#### [Data records]
= Beginning of Section =
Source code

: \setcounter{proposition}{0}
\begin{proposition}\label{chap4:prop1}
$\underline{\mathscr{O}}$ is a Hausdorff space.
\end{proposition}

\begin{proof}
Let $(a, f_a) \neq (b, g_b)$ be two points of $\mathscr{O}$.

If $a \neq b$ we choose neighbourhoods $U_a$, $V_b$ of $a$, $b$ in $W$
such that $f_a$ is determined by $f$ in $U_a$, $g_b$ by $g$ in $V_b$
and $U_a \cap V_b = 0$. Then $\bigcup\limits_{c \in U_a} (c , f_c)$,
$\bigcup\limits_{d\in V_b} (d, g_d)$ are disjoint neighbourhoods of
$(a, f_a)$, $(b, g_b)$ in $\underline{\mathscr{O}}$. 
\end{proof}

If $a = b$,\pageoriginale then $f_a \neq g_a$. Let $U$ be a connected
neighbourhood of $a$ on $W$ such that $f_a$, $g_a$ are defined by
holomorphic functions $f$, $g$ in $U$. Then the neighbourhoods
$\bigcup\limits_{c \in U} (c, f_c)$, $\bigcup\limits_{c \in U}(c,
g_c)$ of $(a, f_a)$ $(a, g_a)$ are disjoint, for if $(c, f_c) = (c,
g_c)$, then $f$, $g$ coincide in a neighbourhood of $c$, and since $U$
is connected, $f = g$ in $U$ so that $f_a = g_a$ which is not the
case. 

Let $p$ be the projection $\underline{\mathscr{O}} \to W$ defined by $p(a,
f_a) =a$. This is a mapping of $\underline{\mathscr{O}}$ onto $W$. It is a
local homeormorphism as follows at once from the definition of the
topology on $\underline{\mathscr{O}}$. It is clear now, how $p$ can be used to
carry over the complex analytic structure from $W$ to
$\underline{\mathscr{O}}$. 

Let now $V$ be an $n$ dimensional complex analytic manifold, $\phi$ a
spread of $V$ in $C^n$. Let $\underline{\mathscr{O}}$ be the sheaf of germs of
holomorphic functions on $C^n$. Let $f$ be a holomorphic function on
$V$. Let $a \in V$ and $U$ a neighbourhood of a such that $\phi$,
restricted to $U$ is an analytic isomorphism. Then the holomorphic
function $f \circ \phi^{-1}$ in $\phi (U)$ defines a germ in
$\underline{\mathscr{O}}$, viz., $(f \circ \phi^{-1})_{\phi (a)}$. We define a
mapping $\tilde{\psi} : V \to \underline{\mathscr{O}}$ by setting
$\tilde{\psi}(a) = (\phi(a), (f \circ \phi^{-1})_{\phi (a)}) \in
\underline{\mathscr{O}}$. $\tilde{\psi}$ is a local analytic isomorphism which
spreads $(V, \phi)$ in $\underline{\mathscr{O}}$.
= End of Section =
= Beginning of Section =
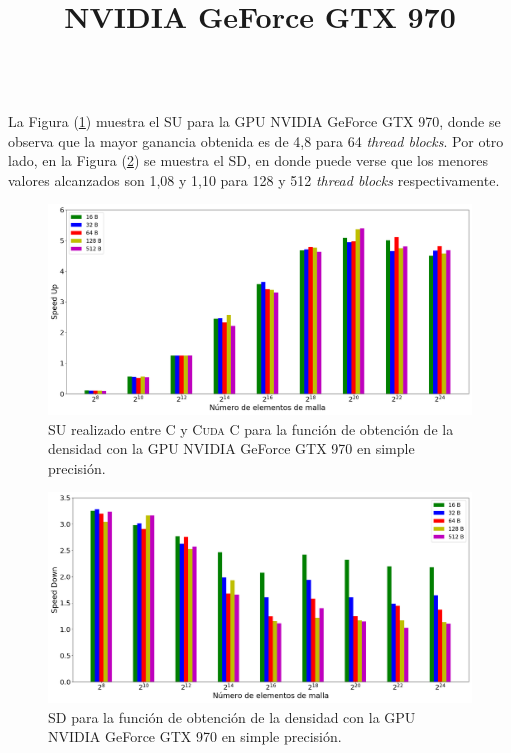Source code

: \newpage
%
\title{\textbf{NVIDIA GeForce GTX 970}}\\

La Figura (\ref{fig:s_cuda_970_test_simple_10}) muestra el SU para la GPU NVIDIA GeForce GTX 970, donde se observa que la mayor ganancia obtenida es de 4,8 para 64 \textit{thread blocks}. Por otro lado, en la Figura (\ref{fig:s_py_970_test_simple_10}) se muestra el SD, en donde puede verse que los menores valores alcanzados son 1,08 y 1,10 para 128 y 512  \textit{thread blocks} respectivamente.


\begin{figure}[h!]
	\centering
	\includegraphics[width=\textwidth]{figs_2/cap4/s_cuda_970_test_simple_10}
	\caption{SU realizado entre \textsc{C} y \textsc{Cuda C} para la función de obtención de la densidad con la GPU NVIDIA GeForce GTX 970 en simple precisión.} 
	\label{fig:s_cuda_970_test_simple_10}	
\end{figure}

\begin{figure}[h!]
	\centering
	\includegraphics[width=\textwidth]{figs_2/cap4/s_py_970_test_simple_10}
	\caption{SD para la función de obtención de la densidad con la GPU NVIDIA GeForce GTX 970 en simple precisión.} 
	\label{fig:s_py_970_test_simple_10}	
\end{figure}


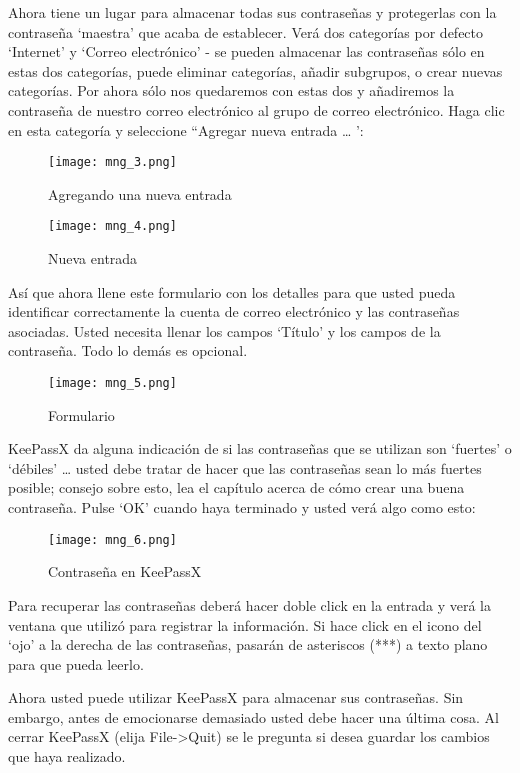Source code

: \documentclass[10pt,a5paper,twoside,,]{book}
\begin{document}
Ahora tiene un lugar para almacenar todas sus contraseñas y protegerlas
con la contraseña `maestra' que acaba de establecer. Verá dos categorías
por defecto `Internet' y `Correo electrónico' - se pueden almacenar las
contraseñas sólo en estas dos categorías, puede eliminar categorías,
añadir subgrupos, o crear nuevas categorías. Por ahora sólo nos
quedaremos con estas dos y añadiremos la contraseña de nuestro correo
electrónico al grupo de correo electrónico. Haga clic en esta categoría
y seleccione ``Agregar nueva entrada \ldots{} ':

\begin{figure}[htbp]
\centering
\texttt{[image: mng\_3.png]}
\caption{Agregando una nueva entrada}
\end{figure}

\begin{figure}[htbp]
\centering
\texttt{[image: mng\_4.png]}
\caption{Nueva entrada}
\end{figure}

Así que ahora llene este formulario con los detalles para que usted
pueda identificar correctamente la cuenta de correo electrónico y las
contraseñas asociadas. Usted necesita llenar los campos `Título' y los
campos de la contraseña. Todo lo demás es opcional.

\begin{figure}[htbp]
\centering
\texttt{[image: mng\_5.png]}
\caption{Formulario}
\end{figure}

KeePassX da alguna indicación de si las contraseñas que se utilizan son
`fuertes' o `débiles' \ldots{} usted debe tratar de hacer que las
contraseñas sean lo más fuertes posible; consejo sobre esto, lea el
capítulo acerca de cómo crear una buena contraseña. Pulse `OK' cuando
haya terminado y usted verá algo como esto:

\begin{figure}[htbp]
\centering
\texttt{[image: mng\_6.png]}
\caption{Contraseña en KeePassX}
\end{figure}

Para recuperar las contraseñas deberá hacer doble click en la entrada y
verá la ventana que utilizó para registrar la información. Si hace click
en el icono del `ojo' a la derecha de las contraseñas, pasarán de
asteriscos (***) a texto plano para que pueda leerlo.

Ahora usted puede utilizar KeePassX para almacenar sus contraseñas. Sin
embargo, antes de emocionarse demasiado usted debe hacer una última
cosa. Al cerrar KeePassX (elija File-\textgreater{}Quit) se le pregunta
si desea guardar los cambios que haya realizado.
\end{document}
= End of Section =
#### [Work item]
When the word "which" shows up in a line of the material, count that line; report only the final number.

#### [Solution for this problem]
2